Try it:
Here are some entries; quote each one exactly.

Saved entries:

****

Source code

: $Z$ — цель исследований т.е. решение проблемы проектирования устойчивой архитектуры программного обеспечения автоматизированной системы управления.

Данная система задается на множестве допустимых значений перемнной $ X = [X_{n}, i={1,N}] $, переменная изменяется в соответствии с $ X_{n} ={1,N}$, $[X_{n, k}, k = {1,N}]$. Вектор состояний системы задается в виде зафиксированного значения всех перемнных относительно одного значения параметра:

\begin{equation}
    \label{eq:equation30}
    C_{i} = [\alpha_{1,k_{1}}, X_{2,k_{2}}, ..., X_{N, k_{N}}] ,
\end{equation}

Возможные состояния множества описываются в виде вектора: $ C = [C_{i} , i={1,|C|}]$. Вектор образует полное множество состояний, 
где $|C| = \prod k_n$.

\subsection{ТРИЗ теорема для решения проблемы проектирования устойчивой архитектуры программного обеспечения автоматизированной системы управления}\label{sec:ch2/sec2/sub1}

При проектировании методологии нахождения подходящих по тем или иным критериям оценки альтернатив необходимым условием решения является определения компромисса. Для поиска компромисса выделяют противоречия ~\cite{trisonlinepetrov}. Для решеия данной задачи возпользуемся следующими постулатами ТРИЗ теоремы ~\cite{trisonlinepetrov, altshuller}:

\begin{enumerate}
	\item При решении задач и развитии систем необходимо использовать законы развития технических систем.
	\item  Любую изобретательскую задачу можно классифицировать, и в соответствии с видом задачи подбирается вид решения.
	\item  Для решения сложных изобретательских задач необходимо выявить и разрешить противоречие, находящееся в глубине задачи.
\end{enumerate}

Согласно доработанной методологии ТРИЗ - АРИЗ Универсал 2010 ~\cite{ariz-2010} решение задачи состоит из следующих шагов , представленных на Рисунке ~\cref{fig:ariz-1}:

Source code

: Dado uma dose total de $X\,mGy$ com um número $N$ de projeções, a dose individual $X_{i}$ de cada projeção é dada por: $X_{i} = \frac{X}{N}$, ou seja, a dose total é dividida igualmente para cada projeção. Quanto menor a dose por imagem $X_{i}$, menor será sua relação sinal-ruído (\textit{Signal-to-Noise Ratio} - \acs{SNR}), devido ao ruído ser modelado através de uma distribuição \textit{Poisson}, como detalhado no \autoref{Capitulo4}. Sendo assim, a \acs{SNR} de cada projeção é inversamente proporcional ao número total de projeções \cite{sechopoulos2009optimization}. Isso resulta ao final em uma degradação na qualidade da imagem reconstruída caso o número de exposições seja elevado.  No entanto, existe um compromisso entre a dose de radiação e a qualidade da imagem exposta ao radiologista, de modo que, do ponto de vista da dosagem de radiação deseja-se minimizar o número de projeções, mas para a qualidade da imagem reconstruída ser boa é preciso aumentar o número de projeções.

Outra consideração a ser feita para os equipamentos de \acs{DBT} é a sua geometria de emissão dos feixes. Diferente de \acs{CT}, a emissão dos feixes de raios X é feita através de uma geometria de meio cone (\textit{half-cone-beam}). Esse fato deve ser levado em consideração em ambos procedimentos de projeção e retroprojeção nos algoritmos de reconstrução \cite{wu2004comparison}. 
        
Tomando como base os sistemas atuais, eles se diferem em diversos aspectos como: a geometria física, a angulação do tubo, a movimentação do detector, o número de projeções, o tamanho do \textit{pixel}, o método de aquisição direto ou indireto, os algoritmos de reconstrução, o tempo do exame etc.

****

Task result:
Source code

: $Z$ — цель исследований т.е. решение проблемы проектирования устойчивой архитектуры программного обеспечения автоматизированной системы управления.

Данная система задается на множестве допустимых значений перемнной $ X = [X_{n}, i={1,N}] $, переменная изменяется в соответствии с $ X_{n} ={1,N}$, $[X_{n, k}, k = {1,N}]$. Вектор состояний системы задается в виде зафиксированного значения всех перемнных относительно одного значения параметра:

\begin{equation}
    \label{eq:equation30}
    C_{i} = [\alpha_{1,k_{1}}, X_{2,k_{2}}, ..., X_{N, k_{N}}] ,
\end{equation}

Возможные состояния множества описываются в виде вектора: $ C = [C_{i} , i={1,|C|}]$. Вектор образует полное множество состояний, 
где $|C| = \prod k_n$.

\subsection{ТРИЗ теорема для решения проблемы проектирования устойчивой архитектуры программного обеспечения автоматизированной системы управления}\label{sec:ch2/sec2/sub1}

При проектировании методологии нахождения подходящих по тем или иным критериям оценки альтернатив необходимым условием решения является определения компромисса. Для поиска компромисса выделяют противоречия ~\cite{trisonlinepetrov}. Для решеия данной задачи возпользуемся следующими постулатами ТРИЗ теоремы ~\cite{trisonlinepetrov, altshuller}:

\begin{enumerate}
	\item При решении задач и развитии систем необходимо использовать законы развития технических систем.
	\item  Любую изобретательскую задачу можно классифицировать, и в соответствии с видом задачи подбирается вид решения.
	\item  Для решения сложных изобретательских задач необходимо выявить и разрешить противоречие, находящееся в глубине задачи.
\end{enumerate}

Согласно доработанной методологии ТРИЗ - АРИЗ Универсал 2010 ~\cite{ariz-2010} решение задачи состоит из следующих шагов , представленных на Рисунке ~\cref{fig:ariz-1}:

Source code

: Dado uma dose total de $X\,mGy$ com um número $N$ de projeções, a dose individual $X_{i}$ de cada projeção é dada por: $X_{i} = \frac{X}{N}$, ou seja, a dose total é dividida igualmente para cada projeção. Quanto menor a dose por imagem $X_{i}$, menor será sua relação sinal-ruído (\textit{Signal-to-Noise Ratio} - \acs{SNR}), devido ao ruído ser modelado através de uma distribuição \textit{Poisson}, como detalhado no \autoref{Capitulo4}. Sendo assim, a \acs{SNR} de cada projeção é inversamente proporcional ao número total de projeções \cite{sechopoulos2009optimization}. Isso resulta ao final em uma degradação na qualidade da imagem reconstruída caso o número de exposições seja elevado.  No entanto, existe um compromisso entre a dose de radiação e a qualidade da imagem exposta ao radiologista, de modo que, do ponto de vista da dosagem de radiação deseja-se minimizar o número de projeções, mas para a qualidade da imagem reconstruída ser boa é preciso aumentar o número de projeções.

Outra consideração a ser feita para os equipamentos de \acs{DBT} é a sua geometria de emissão dos feixes. Diferente de \acs{CT}, a emissão dos feixes de raios X é feita através de uma geometria de meio cone (\textit{half-cone-beam}). Esse fato deve ser levado em consideração em ambos procedimentos de projeção e retroprojeção nos algoritmos de reconstrução \cite{wu2004comparison}. 
        
Tomando como base os sistemas atuais, eles se diferem em diversos aspectos como: a geometria física, a angulação do tubo, a movimentação do detector, o número de projeções, o tamanho do \textit{pixel}, o método de aquisição direto ou indireto, os algoritmos de reconstrução, o tempo do exame etc.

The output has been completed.